• **SOURCE RECORDS**:
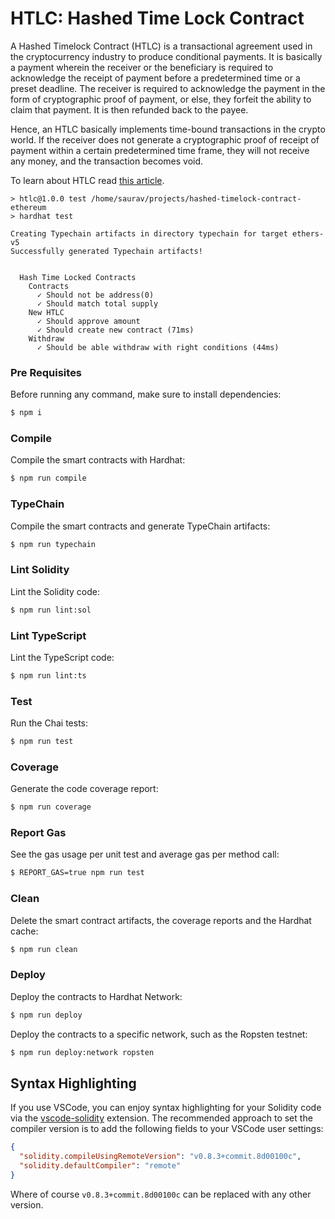 # HTLC: Hashed Time Lock Contract 

A Hashed Timelock Contract (HTLC) is a transactional agreement used in the cryptocurrency industry to produce conditional payments. It is basically a payment wherein the receiver or the beneficiary is required to acknowledge the receipt of payment before a predetermined time or a preset deadline. The receiver is required to acknowledge the payment in the form of cryptographic proof of payment, or else, they forfeit the ability to claim that payment. It is then refunded back to the payee.

Hence, an HTLC basically implements time-bound transactions in the crypto world. If the receiver does not generate a cryptographic proof of receipt of payment within a certain predetermined time frame, they will not receive any money, and the transaction becomes void.


To learn about HTLC read [this article](https://corporatefinanceinstitute.com/resources/knowledge/other/hashed-timelock-contract-htlc/#:~:text=Summary-,A%20Hashed%20Timelock%20Contract%20(HTLC)%20is%20a%20transactional%20agreement%20used,time%20or%20a%20preset%20deadline.).


```
> htlc@1.0.0 test /home/saurav/projects/hashed-timelock-contract-ethereum
> hardhat test

Creating Typechain artifacts in directory typechain for target ethers-v5
Successfully generated Typechain artifacts!


  Hash Time Locked Contracts
    Contracts
      ✓ Should not be address(0)
      ✓ Should match total supply
    New HTLC
      ✓ Should approve amount
      ✓ Should create new contract (71ms)
    Withdraw
      ✓ Should be able withdraw with right conditions (44ms)

```

### Pre Requisites

Before running any command, make sure to install dependencies:

```sh
$ npm i
```

### Compile

Compile the smart contracts with Hardhat:

```sh
$ npm run compile
```

### TypeChain

Compile the smart contracts and generate TypeChain artifacts:

```sh
$ npm run typechain
```

### Lint Solidity

Lint the Solidity code:

```sh
$ npm run lint:sol
```

### Lint TypeScript

Lint the TypeScript code:

```sh
$ npm run lint:ts
```

### Test

Run the Chai tests:

```sh
$ npm run test
```

### Coverage

Generate the code coverage report:

```sh
$ npm run coverage
```

### Report Gas

See the gas usage per unit test and average gas per method call:

```sh
$ REPORT_GAS=true npm run test
```

### Clean

Delete the smart contract artifacts, the coverage reports and the Hardhat cache:

```sh
$ npm run clean
```

### Deploy

Deploy the contracts to Hardhat Network:

```sh
$ npm run deploy
```

Deploy the contracts to a specific network, such as the Ropsten testnet:

```sh
$ npm run deploy:network ropsten
```

## Syntax Highlighting

If you use VSCode, you can enjoy syntax highlighting for your Solidity code via the
[vscode-solidity](https://github.com/juanfranblanco/vscode-solidity) extension. The recommended approach to set the
compiler version is to add the following fields to your VSCode user settings:

```json
{
  "solidity.compileUsingRemoteVersion": "v0.8.3+commit.8d00100c",
  "solidity.defaultCompiler": "remote"
}
```

Where of course `v0.8.3+commit.8d00100c` can be replaced with any other version.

• **EXERCISE REQUIREMENTS**: Reproduce word for word the material above, starting with the line that has "Delete the smart" and stopping after the line that has "## Syntax Highlighting".

• **FINISHED TASK**:
Delete the smart contract artifacts, the coverage reports and the Hardhat cache:

```sh
$ npm run clean
```

### Deploy

Deploy the contracts to Hardhat Network:

```sh
$ npm run deploy
```

Deploy the contracts to a specific network, such as the Ropsten testnet:

```sh
$ npm run deploy:network ropsten
```

## Syntax Highlighting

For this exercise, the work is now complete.